O candomblé nasceu como resistência e continuidade cultural entre africanos escravizados trazidos ao Brasil, e sua potência sempre esteve no tambor. Mais do que música, trata-se de um sistema ritual em que o ritmo organiza a relação com o sagrado, criando ciclos percussivos capazes de conduzir o corpo, a escuta e a fé.
É justamente essa energia que volta ao centro em uma nova compilação de arquivo lançada pelo selo grego Flee. A seleção parte de registros de campo e de materiais ligados a cerimônias, depois reprocessados por produtores de diferentes cenas, que enxergam nessas gravações não só documentação histórica, mas matéria-prima viva para novas formas de experimentação sonora.
O que chama atenção é a amplitude do resultado. Em algumas faixas, a tradição aparece com mais silêncio e espaço, preservando a atmosfera ritual. Em outras, os mesmos padrões de percussão são empurrados para terrenos mais físicos, com batidas que lembram pista de dança, camadas de tensão e ecos de baile funk. O disco não trata o candomblé como estética exótica, mas como um organismo sonoro que continua em movimento.

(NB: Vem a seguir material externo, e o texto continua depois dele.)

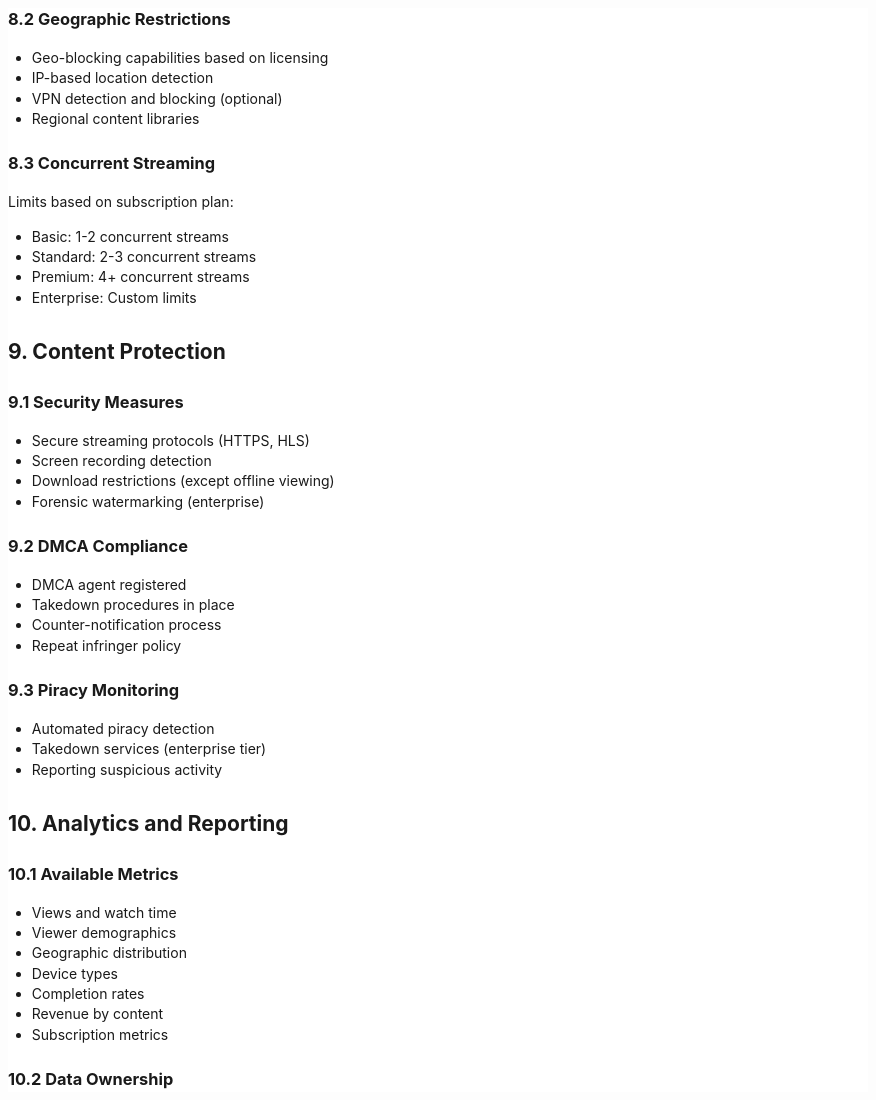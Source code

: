 ### 8.2 Geographic Restrictions

- Geo-blocking capabilities based on licensing
- IP-based location detection
- VPN detection and blocking (optional)
- Regional content libraries

### 8.3 Concurrent Streaming

Limits based on subscription plan:
- Basic: 1-2 concurrent streams
- Standard: 2-3 concurrent streams
- Premium: 4+ concurrent streams
- Enterprise: Custom limits

## 9. Content Protection

### 9.1 Security Measures

- Secure streaming protocols (HTTPS, HLS)
- Screen recording detection
- Download restrictions (except offline viewing)
- Forensic watermarking (enterprise)

### 9.2 DMCA Compliance

- DMCA agent registered
- Takedown procedures in place
- Counter-notification process
- Repeat infringer policy

### 9.3 Piracy Monitoring

- Automated piracy detection
- Takedown services (enterprise tier)
- Reporting suspicious activity

## 10. Analytics and Reporting

### 10.1 Available Metrics

- Views and watch time
- Viewer demographics
- Geographic distribution
- Device types
- Completion rates
- Revenue by content
- Subscription metrics

### 10.2 Data Ownership
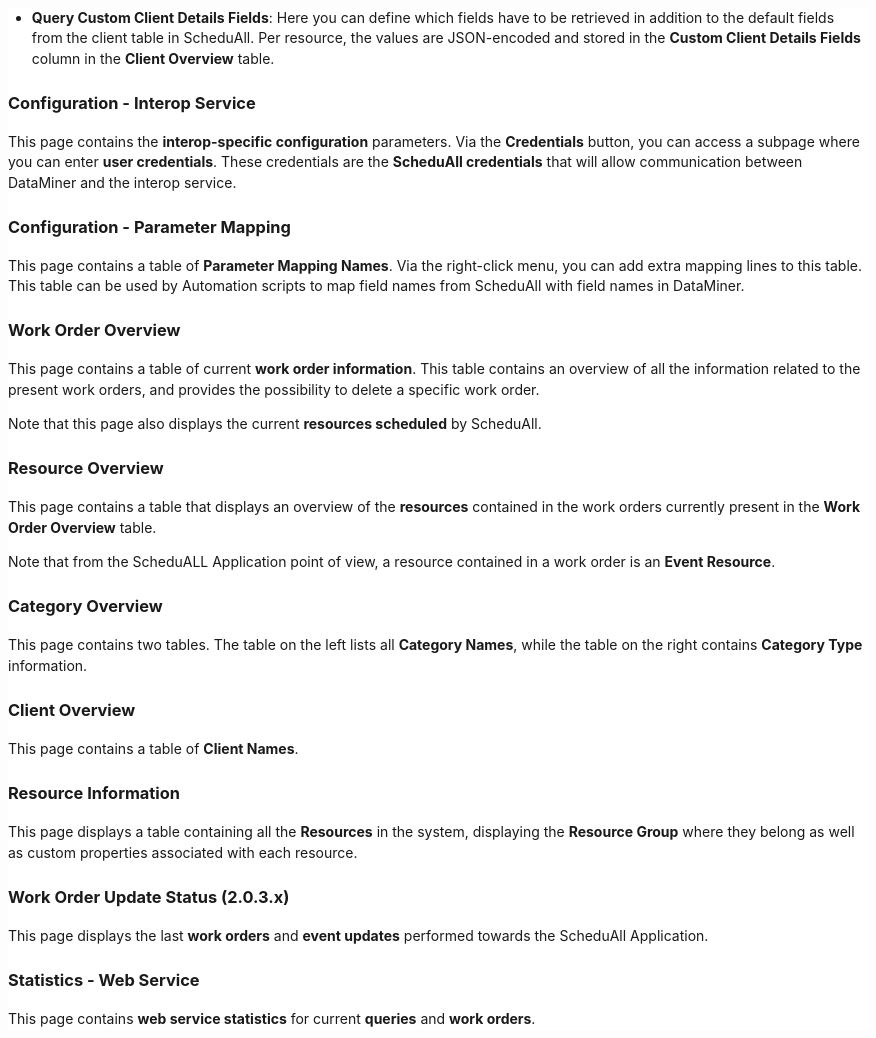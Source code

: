 - **Query Custom Client Details Fields**: Here you can define which fields have to be retrieved in addition to the default fields from the client table in ScheduAll. Per resource, the values are JSON-encoded and stored in the **Custom Client Details Fields** column in the **Client Overview** table.

### Configuration - Interop Service

This page contains the **interop-specific configuration** parameters. Via the **Credentials** button, you can access a subpage where you can enter **user credentials**. These credentials are the **ScheduAll credentials** that will allow communication between DataMiner and the interop service.

### Configuration - Parameter Mapping

This page contains a table of **Parameter Mapping Names**. Via the right-click menu, you can add extra mapping lines to this table. This table can be used by Automation scripts to map field names from ScheduAll with field names in DataMiner.

### Work Order Overview

This page contains a table of current **work order information**. This table contains an overview of all the information related to the present work orders, and provides the possibility to delete a specific work order.

Note that this page also displays the current **resources scheduled** by ScheduAll.

### Resource Overview

This page contains a table that displays an overview of the **resources** contained in the work orders currently present in the **Work Order Overview** table.

Note that from the ScheduALL Application point of view, a resource contained in a work order is an **Event Resource**.

### Category Overview

This page contains two tables. The table on the left lists all **Category Names**, while the table on the right contains **Category Type** information.

### Client Overview

This page contains a table of **Client Names**.

### Resource Information

This page displays a table containing all the **Resources** in the system, displaying the **Resource Group** where they belong as well as custom properties associated with each resource.

### Work Order Update Status (2.0.3.x)

This page displays the last **work orders** and **event updates** performed towards the ScheduAll Application.

### Statistics - Web Service

This page contains **web service statistics** for current **queries** and **work orders**.

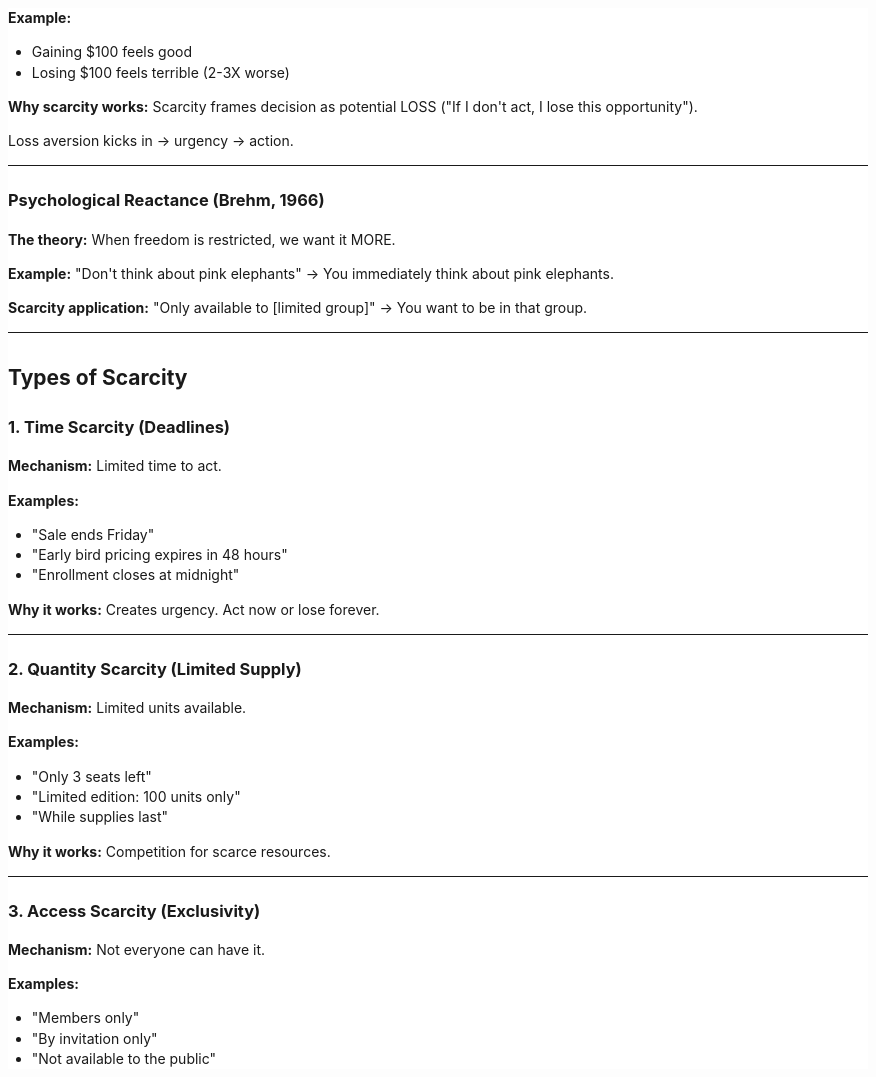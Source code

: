 **Example:**
- Gaining $100 feels good
- Losing $100 feels terrible (2-3X worse)

**Why scarcity works:**
Scarcity frames decision as potential LOSS ("If I don't act, I lose this opportunity").

Loss aversion kicks in → urgency → action.

---

### Psychological Reactance (Brehm, 1966)

**The theory:**
When freedom is restricted, we want it MORE.

**Example:** "Don't think about pink elephants" → You immediately think about pink elephants.

**Scarcity application:**
"Only available to [limited group]" → You want to be in that group.

---

## Types of Scarcity

### 1. Time Scarcity (Deadlines)

**Mechanism:** Limited time to act.

**Examples:**
- "Sale ends Friday"
- "Early bird pricing expires in 48 hours"
- "Enrollment closes at midnight"

**Why it works:** Creates urgency. Act now or lose forever.

---

### 2. Quantity Scarcity (Limited Supply)

**Mechanism:** Limited units available.

**Examples:**
- "Only 3 seats left"
- "Limited edition: 100 units only"
- "While supplies last"

**Why it works:** Competition for scarce resources.

---

### 3. Access Scarcity (Exclusivity)

**Mechanism:** Not everyone can have it.

**Examples:**
- "Members only"
- "By invitation only"
- "Not available to the public"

Essa leitura ajuda a entender por que a compilação soa tão atual. Ao reunir memória, arquivo e releituras contemporâneas, ela mostra que a música de terreiro não pertence ao passado nem cabe em uma vitrine folclórica. Seu impacto está na capacidade de atravessar tempo e contexto, preservando a densidade espiritual ao mesmo tempo em que inspira novas linguagens na música eletrônica e urbana.